The Best Bullying Prevention

O Tech Talk 003

Bullying is a word that has almost lost its meaning because it has been used so often and under so many circumstances. That’s especially true online where cyberbullying is used to describe almost any interaction that makes adults uncomfortable, from flaming, gossip and pranks to impersonation, slander and threats.

In her new book, It’s Complicated, Hannah Boyd points out that “the language of bullying often presumes that there’s a perpetrator and a victim. By focusing on blaming the perpetrator and protecting the victim, well-intended adults often fail to recognize the complexity of most conflicts.” She suggests that parents avoid using the term “bullying” unless behavior meets three criteria identified by Swedish psychologist Dan Olweus:
Aggression. What’s the intent? Is the perpetrator trying to hurt or intimidate someone? Sometimes behavior that looks like bullying is actually a misguided attempt at humor or a response to stress.
Repetition. What’s the frequency? Even the nicest people hurt others on occasion because they are oblivious or under stress. Bullying involves repeating a behavior even after the perpetrator understands that it’s painful or damaging to another person.
Imbalance. Who has the power? Young people seem to understand that bullying involves disproportionate power — a stronger person picks on a weaker one precisely because he or she cannot fight back effectively. Research confirms that children are 63 percent more likely to be bullied if they have disabilities or perceived differences (such as being gay or overweight).

In situations that meet these criteria, adults must intervene because bullying has lasting consequences for everyone involved. Research shows that children who are bullied tend to be lonely, anxious and depressed. Children who become bullies are also likely to have underlying social and emotional problems that interfere with healthy relationships. Even children who witness aggression are vulnerable to emotional distress and anxiety.

Of course, Boyd acknowledges that online interactions that fall short of bullying can still be hurtful. Girls are more likely to participate in and be wounded by gossip and rumors — especially about looks and sexual behavior.
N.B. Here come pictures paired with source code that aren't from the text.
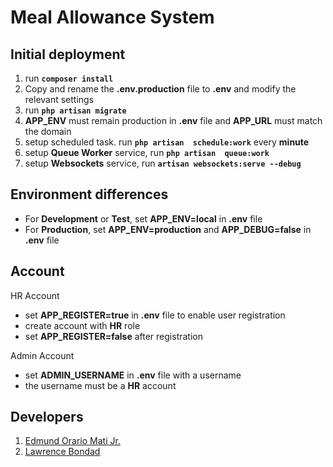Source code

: # Meal Allowance System
## Initial deployment
1. run **`composer install`**
2. Copy and rename the **.env.production** file to **.env** and modify the relevant settings
3. run **`php artisan migrate`**
4. **APP_ENV** must remain production in **.env** file and **APP_URL** must match the domain
5. setup scheduled task. run **`php artisan  schedule:work`** every **minute**
6. setup **Queue Worker** service, run **`php artisan  queue:work`**
7. setup **Websockets** service, run **`artisan websockets:serve --debug`**

## Environment differences
- For **Development** or **Test**, set **APP_ENV=local** in **.env** file
- For **Production**, set **APP_ENV=production** and **APP_DEBUG=false** in **.env** file
## Account
HR Account

 - set **APP_REGISTER=true** in **.env** file to enable user registration
 - create account with **HR** role
 - set **APP_REGISTER=false** after registration

Admin Account

 - set **ADMIN_USERNAME** in **.env** file with a username
 - the username must be a **HR** account

## Developers

 1. [Edmund Orario Mati Jr.](https://github.com/ejvaux)
2. [Lawrence Bondad](https://github.com/eenzoo12)

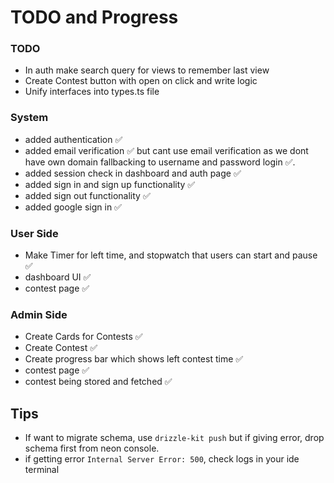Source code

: # TODO and Progress

### TODO
- In auth make search query for views to remember last view
- Create Contest button with open on click and write logic 
- Unify interfaces into types.ts file 

### System
- added authentication ✅
- added email verification ✅ but cant use email verification as we dont have own domain fallbacking to username and password login ✅.
- added session check in dashboard and auth page ✅
- added sign in and sign up functionality ✅
- added sign out functionality ✅
- added google sign in ✅


### User Side
- Make Timer for left time, and stopwatch that users can start and pause ✅
- dashboard UI ✅
- contest page ✅

### Admin Side
- Create Cards for Contests ✅
- Create Contest ✅
- Create progress bar which shows left contest time ✅
- contest page ✅
- contest being stored and fetched ✅

## Tips
- If want to migrate schema, use `drizzle-kit push` but if giving error, drop schema first from neon console.
- if getting error `Internal Server Error: 500`, check logs in your ide terminal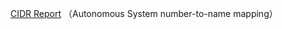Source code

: [CIDR Report](https://www.cidr-report.org/as2.0/autnums.html) （Autonomous System number-to-name mapping）

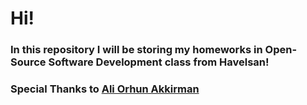 # Hi!
### In this repository I will be storing my homeworks in Open-Source Software Development class from Havelsan!

### Special Thanks to [Ali Orhun Akkirman](https://github.com/aliorhun) 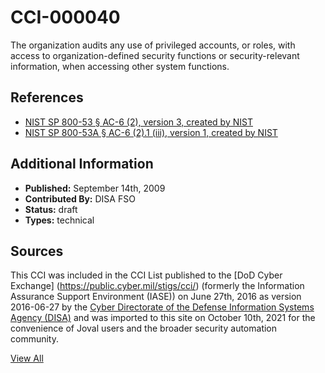 # CCI-000040

The organization audits any use of privileged accounts, or roles, with access to organization-defined security functions or security-relevant information, when accessing other system functions.

## References ##

* [NIST SP 800-53 § AC-6 (2), version 3, created by NIST](http://csrc.nist.gov/publications/PubsSPs.html)
* [NIST SP 800-53A § AC-6 (2).1 (iii), version 1, created by NIST](http://csrc.nist.gov/publications/PubsSPs.html)


## Additional Information ##

* **Published:** September 14th, 2009
* **Contributed By:** DISA FSO
* **Status:** draft
* **Types:** technical

## Sources ##

This CCI was included in the CCI List published to the [DoD Cyber Exchange]
(https://public.cyber.mil/stigs/cci/) (formerly the Information Assurance Support Environment
(IASE)) on June 27th, 2016 as version 2016-06-27 by the [Cyber Directorate of the Defense 
Information Systems Agency (DISA)](https://public.cyber.mil/about-cyber/) and was imported to 
this site on October 10th, 2021 for the convenience of Joval users and the broader security automation community.

[View All](../README.md)
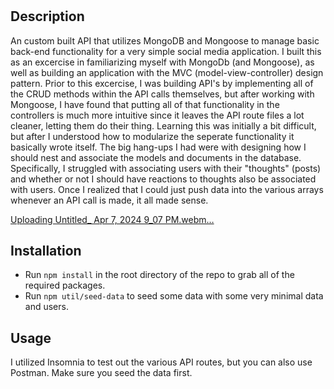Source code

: # <MongoDB-Social-API>

## Description
An custom built API that utilizes MongoDB and Mongoose to manage basic back-end functionality for a very simple social media application.  I built this as an excercise in familiarizing myself with MongoDb (and Mongoose), as well as building an application with the MVC (model-view-controller) design pattern.  Prior to this excercise, I was building API's by implementing all of the CRUD methods within the API calls themselves, but after working with Mongoose, I have found that putting all of that functionality in the controllers is much more intuitive since it leaves the API route files a lot cleaner, letting them do their thing.  Learning this was initially a bit difficult, but after I understood how to modularize the seperate functionality it basically wrote itself.  The big hang-ups I had were with designing how I should nest and associate the models and documents in the database.  Specifically, I struggled with associating users with their "thoughts" (posts) and whether or not I should have reactions to thoughts also be associated with users.  Once I realized that I could just push data into the various arrays whenever an API call is made, it all made sense.  

[Uploading Untitled_ Apr 7, 2024 9_07 PM.webm…]()

## Installation

- Run `npm install` in the root directory of the repo to grab all of the required packages.  
- Run `npm util/seed-data` to seed some data with some very minimal data and users.  



## Usage

I utilized Insomnia to test out the various API routes, but you can also use Postman.  Make sure you seed the data first.  


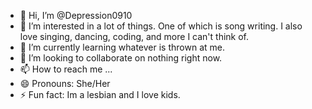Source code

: - 👋 Hi, I’m @Depression0910
- 👀 I’m interested in a lot of things. One of which is song writing. I also love singing, dancing, coding, and more I can't think of.
- 🌱 I’m currently learning whatever is thrown at me.
- 💞️ I’m looking to collaborate on nothing right now.
- 📫 How to reach me ...
- 😄 Pronouns: She/Her
- ⚡ Fun fact: Im a lesbian and I love kids.

<!---
Depression0910/Depression0910 is a ✨ special ✨ repository because its `README.md` (this file) appears on your GitHub profile.
You can click the Preview link to take a look at your changes.
--->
Boys are more likely to participate in pranking and punking (insults and intimidation).

Online abuse has several unique features. Some people find it easier to be cruel when they don’t have to deal with direct consequences. Also, online humiliation can be deeper, because there are so many witnesses, and more long-lasting, because it’s difficult to eradicate cyber slurs. Online, the child who is behaving poorly may feel there is no risk of punishment, and the child who is tormented may feel there is no escape.
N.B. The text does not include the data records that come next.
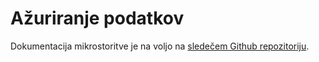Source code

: # Ažuriranje podatkov

Dokumentacija mikrostoritve je na voljo na [sledečem Github repozitoriju](https://github.com/RSO-skupina64/documentation/tree/main/data-aggregation).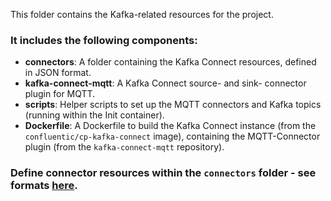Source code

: This folder contains the Kafka-related resources for the project.

### It includes the following components:
- **connectors**: A folder containing the Kafka Connect resources, defined in JSON format.
- **kafka-connect-mqtt**: A Kafka Connect source- and sink- connector plugin for MQTT.
- **scripts**: Helper scripts to set up the MQTT connectors and Kafka topics (running within the Init container).
- **Dockerfile**: A Dockerfile to build the Kafka Connect instance (from the `confluentic/cp-kafka-connect` image), containing the MQTT-Connector plugin (from the `kafka-connect-mqtt` repository).

### Define connector resources within the `connectors` folder - see formats [here](connectors/README.md).
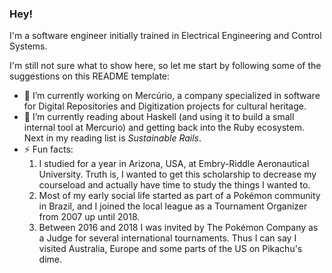 ### Hey! 

I'm a software engineer initially trained in Electrical Engineering and Control Systems. 

I'm still not sure what to show here, so let me start by following some of the suggestions on this README template:

- 🔭 I’m currently working on Mercúrio, a company specialized in software for Digital Repositories and Digitization projects for cultural heritage.
- 🌱 I’m currently reading about Haskell (and using it to build a small internal tool at Mercurio) and getting back into the Ruby ecosystem. Next in my reading list is *Sustainable Rails*.
- ⚡ Fun facts: 
  1. I studied for a year in Arizona, USA, at Embry-Riddle Aeronautical University. Truth is, I wanted to get this scholarship to decrease my courseload and actually have time to study the things I wanted to. 
  2. Most of my early social life started as part of a Pokémon community in Brazil, and I joined the local league as a Tournament Organizer from 2007 up until 2018. 
  3. Between 2016 and 2018 I was invited by The Pokémon Company as a Judge for several international tournaments. Thus I can say I visited Australia, Europe and some parts of the US on Pikachu's dime.

<!--
- 🔭 I’m currently working on ...
- 🌱 I’m currently learning ...
- 👯 I’m looking to collaborate on ...
- 💬 Ask me about ...
- 📫 How to reach me: ...
- ⚡ Fun fact: ...
-->
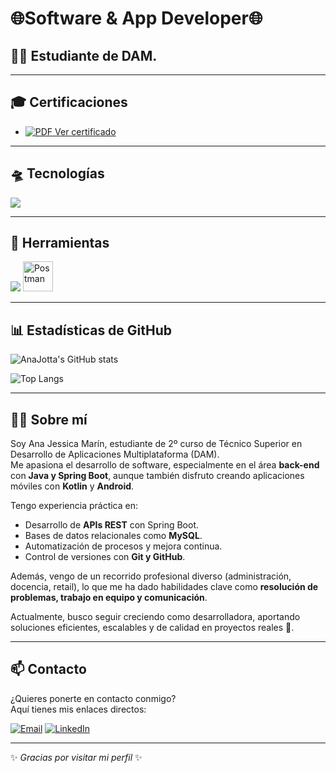 # 🌐Software & App Developer🌐
## 👩‍💻 Estudiante de DAM. 

---

## 🎓 Certificaciones
- [![PDF](https://img.icons8.com/ios-filled/24/000000/pdf.png) Ver certificado](https://raw.githubusercontent.com/AnaJotta/AnaJotta/396e2dbcff0b2639b935bc549079e48bf133ddb2/Emotional%20Intelligence%20in%20Leadership.pdf)


---

## 🛸 Tecnologías  

<p align="left">
  <img src="https://skillicons.dev/icons?i=html,css,js,java,kotlin,spring" />
</p>

---

## 🔧 Herramientas  

<p align="left">
  <img src="https://skillicons.dev/icons?i=git,github,docker,idea,eclipse,vscode" />
  <img src="https://cdn.worldvectorlogo.com/logos/postman.svg" alt="Postman" width="48" height="48"/>
</p>



---

## 📊 Estadísticas de GitHub

![AnaJotta's GitHub stats](https://github-readme-stats.vercel.app/api?username=AnaJotta&show_icons=true&theme=radical)

![Top Langs](https://github-readme-stats.vercel.app/api/top-langs/?username=AnaJotta&layout=compact&theme=radical)

---

## 🙋‍♀️ Sobre mí

Soy Ana Jessica Marín, estudiante de 2º curso de Técnico Superior en Desarrollo de Aplicaciones Multiplataforma (DAM).  
Me apasiona el desarrollo de software, especialmente en el área **back-end** con **Java y Spring Boot**, aunque también disfruto creando aplicaciones móviles con **Kotlin** y **Android**.

Tengo experiencia práctica en:
- Desarrollo de **APIs REST** con Spring Boot.
- Bases de datos relacionales como **MySQL**.
- Automatización de procesos y mejora continua.
- Control de versiones con **Git y GitHub**.

Además, vengo de un recorrido profesional diverso (administración, docencia, retail), lo que me ha dado habilidades clave como **resolución de problemas, trabajo en equipo y comunicación**.

Actualmente, busco seguir creciendo como desarrolladora, aportando soluciones eficientes, escalables y de calidad en proyectos reales 🚀.

---

## 📫 Contacto

¿Quieres ponerte en contacto conmigo?  
Aquí tienes mis enlaces directos:

[![Email](https://img.shields.io/badge/Email-Contact-red?style=flat-square&logo=gmail&logoColor=white)](mailto:anajessicamarinmorales@gmail.com)
[![LinkedIn](https://img.shields.io/badge/LinkedIn-Connect-blue?style=flat-square&logo=linkedin&logoColor=white)](https://www.linkedin.com/in/ana-j-marin-morales/)


---
✨ _Gracias por visitar mi perfil_ ✨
Parents must consistently reinforce two messages:
1. Cruel behavior is always unacceptable.
2. In difficult circumstances, healthy people stay focused on what they can control.

Boyd says kids who develop these five capacities are less likely to take out their feelings on others and less likely to become targets:
Self Awareness. Help your child recognize and reflect on her own feelings. Knowing she feels angry or sad, frustrated or vulnerable gives her more options.
Self Management. Children need help learning how to insert thought between feeling and action. A child who is able to calm himself and think through a problem is less likely to say or do cruel things and less likely to trigger hostility in others.
Social Awareness. From an early age, encourage your children to be respectful, tolerant and curious about people who are different in appearance, abilities, point of view or cultural background.
Relationship Skills. Research suggests that children are less likely to be unkind to others when they have high-quality friendships. For advice about helping kids develop strong friendships, go to parentingscience.com/kids-make-friends.html.
Decision Making. Help your child focus on what she can do. Redirect her attention to what’s positive. If necessary, limit contact with people who behave poorly by using the controls available in most social networks.